Arthritis can be a total pain, literally. Between each joint in the body are varying degrees of cartilage. This prevents the bones from banging together and helps with shock absorption. The degrading of cartilage and the pain that comes with the process is called arthritis. This can develop in several ways. The most common is osteoarthritis. This is the natural wear and tear of bone and cartilage with age. However, there are other types like gout and rheumatoid arthritis.

Making the knee shiny and new with arthroscopy

For severe cases, surgery can help ease the nagging, intense pain that comes with arthritis. Knee arthroscopy is the most common procedure done on the knees. The goal is to repair or replace damaged cartilage. For someone with arthritis, a successful arthroscopy means reduced pain, a better range of motion, and better quality of life.

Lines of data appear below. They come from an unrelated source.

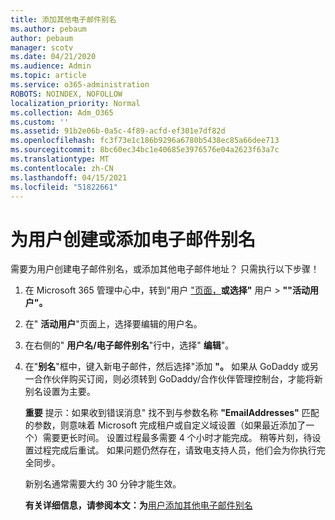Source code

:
 ```yaml
---
title: 添加其他电子邮件别名
ms.author: pebaum
author: pebaum
manager: scotv
ms.date: 04/21/2020
ms.audience: Admin
ms.topic: article
ms.service: o365-administration
ROBOTS: NOINDEX, NOFOLLOW
localization_priority: Normal
ms.collection: Adm_O365
ms.custom: ''
ms.assetid: 91b2e06b-0a5c-4f89-acfd-ef301e7df82d
ms.openlocfilehash: fc3f73e1c186b9296a6780b5438ec85a66dee713
ms.sourcegitcommit: 8bc60ec34bc1e40685e3976576e04a2623f63a7c
ms.translationtype: MT
ms.contentlocale: zh-CN
ms.lasthandoff: 04/15/2021
ms.locfileid: "51822661"
---
```

# <a name="create-or-add-an-email-alias-for-a-user"></a>为用户创建或添加电子邮件别名

需要为用户创建电子邮件别名，或添加其他电子邮件地址？ 只需执行以下步骤！
  
1. 在 Microsoft 365 管理中心中，转到"用户 ["页面，](https://go.microsoft.com/fwlink/p/?linkid=834822)**或选择"** 用户  >  **""活动用户"。**
    
2. 在" **活动用户**"页面上，选择要编辑的用户名。 
    
3. 在右侧的" **用户名/电子邮件别名**"行中，选择" **编辑**"。
    
4. 在"**别名**"框中，键入新电子邮件，然后选择"添加 **"。** 如果从 GoDaddy 或另一合作伙伴购买订阅，则必须转到 GoDaddy/合作伙伴管理控制台，才能将新别名设置为主要。 
    
    **重要** 提示：如果收到错误消息" 找不到与参数名称 **"EmailAddresses"** 匹配的参数，则意味着 Microsoft 完成租户或自定义域设置（如果最近添加了一个）需要更长时间。 设置过程最多需要 4 个小时才能完成。 稍等片刻，待设置过程完成后重试。 如果问题仍然存在，请致电支持人员，他们会为你执行完全同步。
    
    新别名通常需要大约 30 分钟才能生效。
    
    **有关详细信息，请参阅本文：为**[用户添加其他电子邮件别名](https://docs.microsoft.com/microsoft-365/admin/email/add-another-email-alias-for-a-user)
    

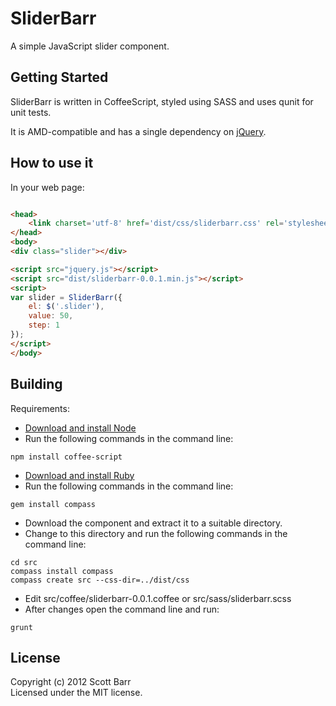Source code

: # SliderBarr

A simple JavaScript slider component.

## Getting Started
SliderBarr is written in CoffeeScript, styled using SASS and uses qunit for unit tests.

It is AMD-compatible and has a single dependency on [jQuery](http://jquery.com/).

## How to use it
In your web page:
```html

<head>
    <link charset='utf-8' href='dist/css/sliderbarr.css' rel='stylesheet' type='text/css' />
</head>
<body>
<div class="slider"></div>

<script src="jquery.js"></script>
<script src="dist/sliderbarr-0.0.1.min.js"></script>
<script>
var slider = SliderBarr({
    el: $('.slider'),
    value: 50,
    step: 1
});
</script>
</body>
```

## Building

Requirements:
* [Download and install Node](http://nodejs.org)
* Run the following commands in the command line:

```
npm install coffee-script
```
* [Download and install Ruby](http://www.ruby-lang.org/en/)
* Run the following commands in the command line:

```
gem install compass
```
* Download the component and extract it to a suitable directory.
* Change to this directory and run the following commands in the command line:

```
cd src
compass install compass
compass create src --css-dir=../dist/css
```
* Edit src/coffee/sliderbarr-0.0.1.coffee or src/sass/sliderbarr.scss
* After changes open the command line and run:

```
grunt
```

## License
Copyright (c) 2012 Scott Barr  
Licensed under the MIT license.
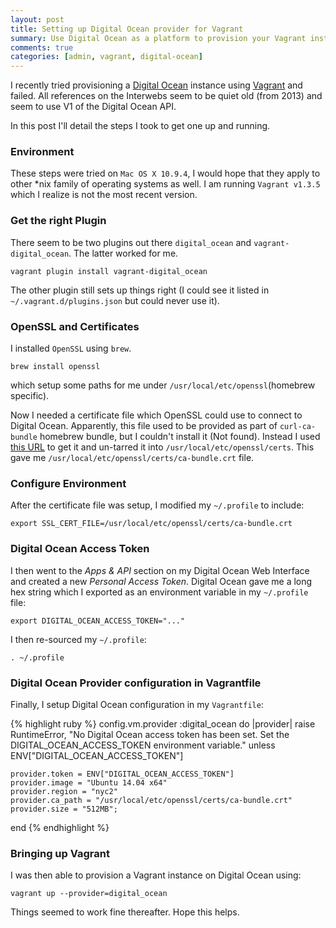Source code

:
```yaml
---
layout: post
title: Setting up Digital Ocean provider for Vagrant
summary: Use Digital Ocean as a platform to provision your Vagrant instances.
comments: true
categories: [admin, vagrant, digital-ocean]
---
```


I recently tried provisioning a [Digital Ocean](https://www.digitalocean.com) instance using [Vagrant](https://www.vagrantup.com) and failed.  All references on the Interwebs seem to be quiet old (from 2013) and seem to use V1 of the Digital Ocean API.

In this post I'll detail the steps I took to get one up and running.

### Environment
These steps were tried on `Mac OS X 10.9.4`, I would hope that they apply to other *nix family of operating systems as well.  I am running `Vagrant v1.3.5` which I realize is not the most recent version.

### Get the right Plugin
There seem to be two plugins out there `digital_ocean` and `vagrant-digital_ocean`.  The latter worked for me.

    vagrant plugin install vagrant-digital_ocean

The other plugin still sets up things right (I could see it listed in `~/.vagrant.d/plugins.json` but could never use it).

### OpenSSL and Certificates
I installed `OpenSSL` using `brew`.

    brew install openssl

which setup some paths for me under `/usr/local/etc/openssl`(homebrew specific).  

Now I needed a certificate file which OpenSSL could use to connect to Digital Ocean.  Apparently, this file used to be provided as part of `curl-ca-bundle` homebrew bundle, but I couldn't install it (Not found).  Instead I used [this URL](http://sourceforge.net/projects/machomebrew/files/mirror/curl-ca-bundle-1.87.tar.bz2/download) to get it and un-tarred it into `/usr/local/etc/openssl/certs`. This gave me `/usr/local/etc/openssl/certs/ca-bundle.crt` file.

### Configure Environment

After the certificate file was setup, I modified my `~/.profile` to include:

    export SSL_CERT_FILE=/usr/local/etc/openssl/certs/ca-bundle.crt


### Digital Ocean Access Token
I then went to the _Apps & API_ section on my Digital Ocean Web Interface and created a new _Personal Access Token_.  Digital Ocean gave me a long hex string which I exported as an environment variable in my `~/.profile` file:

    export DIGITAL_OCEAN_ACCESS_TOKEN="..."

I then re-sourced my `~/.profile`:

    . ~/.profile


### Digital Ocean Provider configuration in Vagrantfile

Finally, I setup Digital Ocean configuration in my `Vagrantfile`:

{% highlight ruby %}
config.vm.provider :digital_ocean do |provider|
    raise RuntimeError, "No Digital Ocean access token has been set. Set the DIGITAL_OCEAN_ACCESS_TOKEN environment variable." unless ENV["DIGITAL_OCEAN_ACCESS_TOKEN"]

    provider.token = ENV["DIGITAL_OCEAN_ACCESS_TOKEN"]
    provider.image = "Ubuntu 14.04 x64"
    provider.region = "nyc2"
    provider.ca_path = "/usr/local/etc/openssl/certs/ca-bundle.crt"
    provider.size = "512MB";
end
{% endhighlight %}

### Bringing up Vagrant
I was then able to provision a Vagrant instance on Digital Ocean using:

    vagrant up --provider=digital_ocean

Things seemed to work fine thereafter.  Hope this helps.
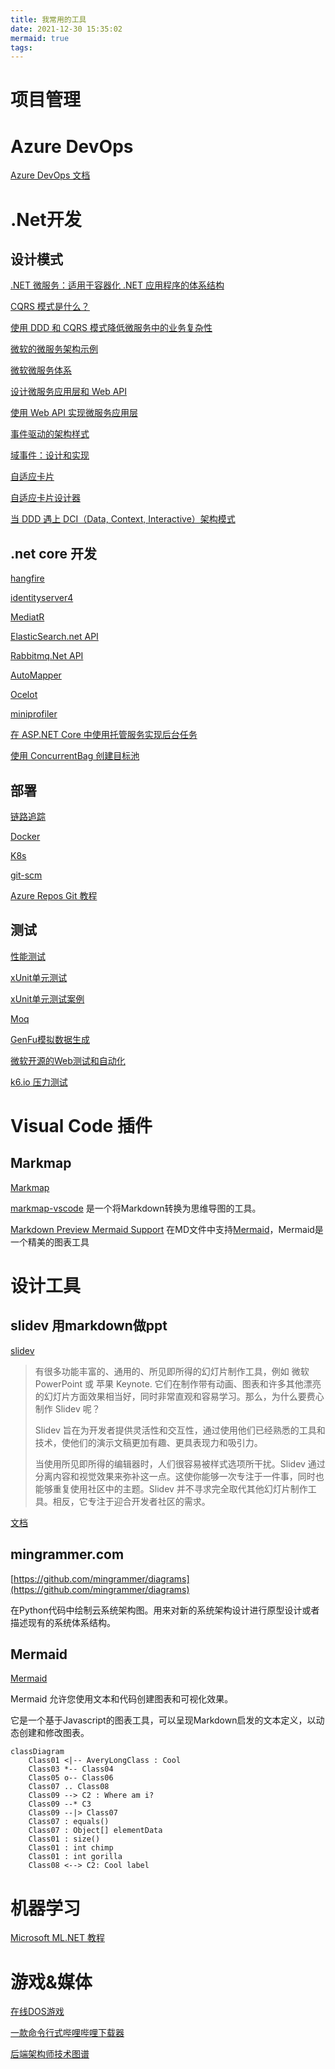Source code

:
 ```yaml
---
title: 我常用的工具
date: 2021-12-30 15:35:02
mermaid: true
tags:
---
```

# 项目管理

# Azure DevOps
[Azure DevOps 文档](https://docs.microsoft.com/zh-cn/azure/devops/?view=azure-devops)

# .Net开发


## 设计模式 
[.NET 微服务：适用于容器化 .NET 应用程序的体系结构](https://docs.microsoft.com/zh-cn/dotnet/architecture/microservices/)

[CQRS 模式是什么？](https://docs.microsoft.com/zh-cn/azure/architecture/patterns/cqrs)

[使用 DDD 和 CQRS 模式降低微服务中的业务复杂性](https://docs.microsoft.com/zh-cn/dotnet/architecture/microservices/microservice-ddd-cqrs-patterns/)

[微软的微服务架构示例](https://github.com/dotnet-architecture/eShopOnContainers)

[微软微服务体系](https://docs.microsoft.com/zh-cn/azure/architecture/microservices/)

[设计微服务应用层和 Web API](https://docs.microsoft.com/zh-cn/dotnet/architecture/microservices/microservice-ddd-cqrs-patterns/microservice-application-layer-web-api-design)

[使用 Web API 实现微服务应用层](https://docs.microsoft.com/zh-cn/dotnet/architecture/microservices/microservice-ddd-cqrs-patterns/microservice-application-layer-implementation-web-api)

[事件驱动的架构样式](https://docs.microsoft.com/zh-cn/azure/architecture/guide/architecture-styles/event-driven)

[域事件：设计和实现](https://docs.microsoft.com/zh-cn/dotnet/architecture/microservices/microservice-ddd-cqrs-patterns/domain-events-design-implementation)

[自适应卡片](https://docs.microsoft.com/zh-cn/adaptive-cards/)

[自适应卡片设计器](https://adaptivecards.io/designer/)

[当 DDD 遇上 DCI（Data, Context, Interactive）架构模式](https://www.infoq.cn/article/g6bk78djx_wukxps0kxm)


## .net core 开发
[hangfire](https://docs.hangfire.io/en/latest/index.html)

[identityserver4](https://identityserver4.readthedocs.io/en/latest/)

[MediatR](https://github.com/jbogard/MediatR/wiki)

[ElasticSearch.net API](https://www.elastic.co/guide/en/elasticsearch/client/net-api/6.x/index.html)

[Rabbitmq.Net API](https://www.rabbitmq.com/dotnet.html)

[AutoMapper](https://docs.automapper.org/en/stable/Getting-started.html)

[Ocelot](https://ocelot.readthedocs.io/en/latest/introduction/gettingstarted.html)

[miniprofiler](https://miniprofiler.com/)

[在 ASP.NET Core 中使用托管服务实现后台任务](https://docs.microsoft.com/zh-cn/aspnet/core/fundamentals/host/hosted-services?view=aspnetcore-6.0&viewFallbackFrom=aspnetcore-2.1&tabs=visual-studio#queued-background-tasks)

[使用 ConcurrentBag 创建目标池](https://docs.microsoft.com/zh-cn/dotnet/standard/collections/thread-safe/how-to-create-an-object-pool)

## 部署

[链路追踪](https://help.aliyun.com/document_detail/99880.html)

[Docker](https://docs.docker.com/get-started/)

[K8s](https://kubernetes.io/zh/docs/home/)

[git-scm](https://git-scm.com/book/zh/v2/%E8%B5%B7%E6%AD%A5-%E5%85%B3%E4%BA%8E%E7%89%88%E6%9C%AC%E6%8E%A7%E5%88%B6)

[Azure Repos Git 教程](https://docs.microsoft.com/zh-cn/azure/devops/repos/git/gitworkflow?view=azure-devops)

## 测试

[性能测试](https://benchmarkdotnet.org/)

[xUnit单元测试](https://xunit.net/)

[xUnit单元测试案例](https://www.cnblogs.com/selimsong/p/9306221.html)

[Moq](https://github.com/Moq/moq4/wiki/Quickstart)

[GenFu模拟数据生成](https://github.com/MisterJames/GenFu)

[微软开源的Web测试和自动化](https://playwright.dev/dotnet/docs/intro)

[k6.io 压力测试](https://github.com/grafana/k6)

# Visual Code 插件

## Markmap

[Markmap](https://marketplace.visualstudio.com/items?itemName=gera2ld.markmap-vscode)

[markmap-vscode](https://github.com/gera2ld/markmap-vscode) 是一个将Markdown转换为思维导图的工具。

[Markdown Preview Mermaid Support](https://marketplace.visualstudio.com/items?itemName=bierner.markdown-mermaid) 在MD文件中支持[Mermaid](https://mermaid-js.github.io/mermaid/#/)，Mermaid是一个精美的图表工具

# 设计工具

## slidev 用markdown做ppt

[slidev](https://cn.sli.dev/)

> 有很多功能丰富的、通用的、所见即所得的幻灯片制作工具，例如 微软 PowerPoint 或 苹果 Keynote. 它们在制作带有动画、图表和许多其他漂亮的幻灯片方面效果相当好，同时非常直观和容易学习。那么，为什么要费心制作 Slidev 呢？
>
>Slidev 旨在为开发者提供灵活性和交互性，通过使用他们已经熟悉的工具和技术，使他们的演示文稿更加有趣、更具表现力和吸引力。
>
>当使用所见即所得的编辑器时，人们很容易被样式选项所干扰。Slidev 通过分离内容和视觉效果来弥补这一点。这使你能够一次专注于一件事，同时也能够重复使用社区中的主题。Slidev 并不寻求完全取代其他幻灯片制作工具。相反，它专注于迎合开发者社区的需求。

[文档](https://cn.sli.dev/guide/why.html#slidev)

## mingrammer.com

[https://github.com/mingrammer/diagrams](https://github.com/mingrammer/diagrams)

在Python代码中绘制云系统架构图。用来对新的系统架构设计进行原型设计或者描述现有的系统体系结构。

## Mermaid
[Mermaid](https://mermaid-js.github.io/mermaid/#/)

Mermaid 允许您使用文本和代码创建图表和可视化效果。

它是一个基于Javascript的图表工具，可以呈现Markdown启发的文本定义，以动态创建和修改图表。

```mermaid
classDiagram
    Class01 <|-- AveryLongClass : Cool
    Class03 *-- Class04
    Class05 o-- Class06
    Class07 .. Class08
    Class09 --> C2 : Where am i?
    Class09 --* C3
    Class09 --|> Class07
    Class07 : equals()
    Class07 : Object[] elementData
    Class01 : size()
    Class01 : int chimp
    Class01 : int gorilla
    Class08 <--> C2: Cool label
```
# 机器学习

[Microsoft ML.NET 教程](https://docs.microsoft.com/zh-cn/dotnet/machine-learning/tutorials/)

# 游戏&媒体

[在线DOS游戏](https://dos.zczc.cz/)

[一款命令行式哔哩哔哩下载器](https://github.com/nilaoda/BBDown)

[后端架构师技术图谱](https://github.com/xingshaocheng/architect-awesome)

The steps of knee arthroscopy

To complete a knee arthroscopy, the surgeon will make a small incision and insert an arthroscope. An arthroscope has a high-powered camera that can tell the extent of the damage. From there, the surgeon can repair damaged cartilage. This is done by inserting other micro tools to treat the affected areas. In some cases, the surgeon will replace the cartilage with prosthetics. This is common in a total knee replacement. After arthroscopy, the surgeon will stitch the wound, and rehab begins. Based on the extent of damage, recovery can take from a few weeks to several months.

Getting the right treatment

Despite the effectiveness of knee arthroscopy, the treatment is not for everyone. In some cases, arthritis may not cause any pain. More importantly, doctors can treat arthritis in a variety of non-surgical ways. These strategies might include medication, physical therapy, and steroid injections. The most important thing is getting the right assessment from a rheumatologist. Most non-surgical treatments will be effective. In serious cases, knee surgery will make sense.

Find out if surgery is right for you

Knee arthritis can put a damper on simple tasks and pause many long-term life goals. For starters, all non-surgical treatment must fail to know if surgery is needed. At this point, speak with a medical professional, namely a rheumatologist. Using the right tests, this specialist can confirm if knee arthroscopy is the best step.